Zeroing idioms, (sometimes referred to as dependency-breaking instructions), are arithmetic instructions which always result in zero no matter the input values. CPUs can detect such instructions and recognise that they do not depend on previous values, breaking data dependencies.
Such an optimisation can increase parallelism in execution, improving latency and throughput.
CPU:
- Any Intel x86-64
- Any AMD x86-64
Software:
- Linux
- GCC
- Make
- perf
Other microarchitectural assumptions:
- >= 3 scalar integer execution units/ports
This demonstration contains two nearly identical assembly programs, zeroed-dep.s
and true-dep.s
. Each program consists of a loop with arithmetic on rcx
. In zeroed-dep
, the first arithmetic instruction is a zeroing xor rcx, rcx
, while in true-dep
there is a real data dependency on the previous iteration's value of rcx
.
To build the programs, run in this directory:
make
Then run and check the number of cycles:
perf stat -e instructions,cycles ./zeroed-dep
perf stat -e instructions,cycles ./true-dep
You should see that zeroed-dep
runs in significantly fewer cycles than true-dep
(about one third on the machine I tested) for the same number of instructions executed.
The reason is the use of a zeroing idiom in zeroed-dep
. The CPU can recognise that certain arithmetic always results in zero when both operands are the same register, such as xor
, sub
, and their floating-point and vector equivalents.

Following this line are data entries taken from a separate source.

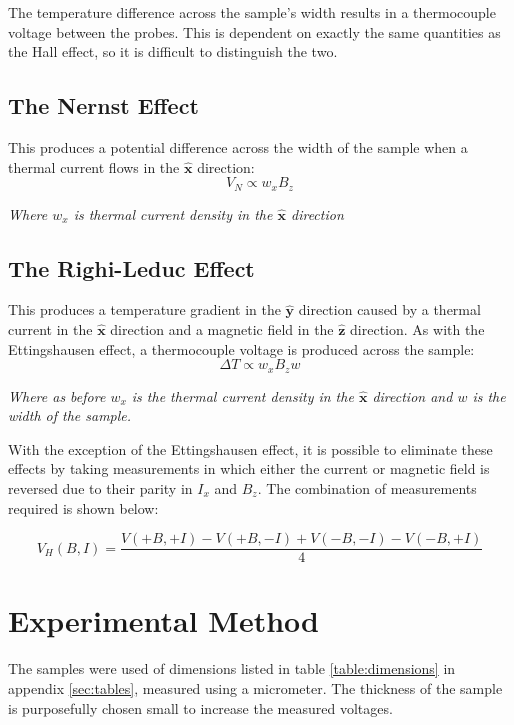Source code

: \documentclass[a4paper]{article}
\newcommand{\supercite}[1]{\textsuperscript{\cite{#1}}}
\begin{document}
			\noindent The temperature difference across the sample's width results in a thermocouple voltage between the probes. This is dependent on exactly the same quantities as the Hall effect, so it is difficult to distinguish the two.
		
		\subsection{The Nernst Effect}
			This produces a potential difference across the width of the sample when a thermal current flows in the $\hat{\mathbf{x}}$ direction\supercite{lindbergHall}:
			\begin{equation}
				V_N \propto w_xB_z
			\end{equation}	
			\begin{center} \emph{Where $w_x$ is thermal current density in the $\hat{\mathbf{x}}$ direction} \end{center}
		
		\subsection{The Righi-Leduc Effect}
			This produces a temperature gradient in the $\hat{\mathbf{y}}$ direction caused by a thermal current in the $\hat{\mathbf{x}}$ direction and a magnetic field in the $\hat{\mathbf{z}}$ direction\supercite{lindbergHall}. As with the Ettingshausen effect, a thermocouple voltage is produced across the sample:
			\begin{equation}
				\Delta T \propto w_xB_zw
			\end{equation}
			\begin{center} \emph{Where as before $w_x$ is the thermal current density in the $\hat{\mathbf{x}}$ direction and $w$ is the width of the sample.} \end{center}
		
		With the exception of the Ettingshausen effect, it is possible to eliminate these effects by taking measurements in which either the current or magnetic field is reversed due to their parity in $I_x$ and $B_z$. The combination of measurements required is shown below\supercite{lindbergHall}:
		
		\begin{equation} \label{eq:removeErrors}
			V_H(B,I) = \frac{V(+B,+I)-V(+B,-I)+V(-B,-I)-V(-B,+I)}{4}
		\end{equation}
		
	\section{Experimental Method}
		The samples were used of dimensions listed in table \ref{table:dimensions} in appendix \ref{sec:tables}, measured using a micrometer. The thickness of the sample is purposefully chosen small to increase the measured voltages.
		
\end{document}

Here, xor rcx, rcx
is recognised as independent of the previous value of rcx
, breaking the loop-carried dependency on rcx
. Meanwhile in true-dep
, the result of xor rcx, rdx
does depend on the previous value of rcx
, causing a loop-carried dependency.
The outcome is that zeroed-dep
exhibits higher execution parallelism, requiring fewer cycles to complete.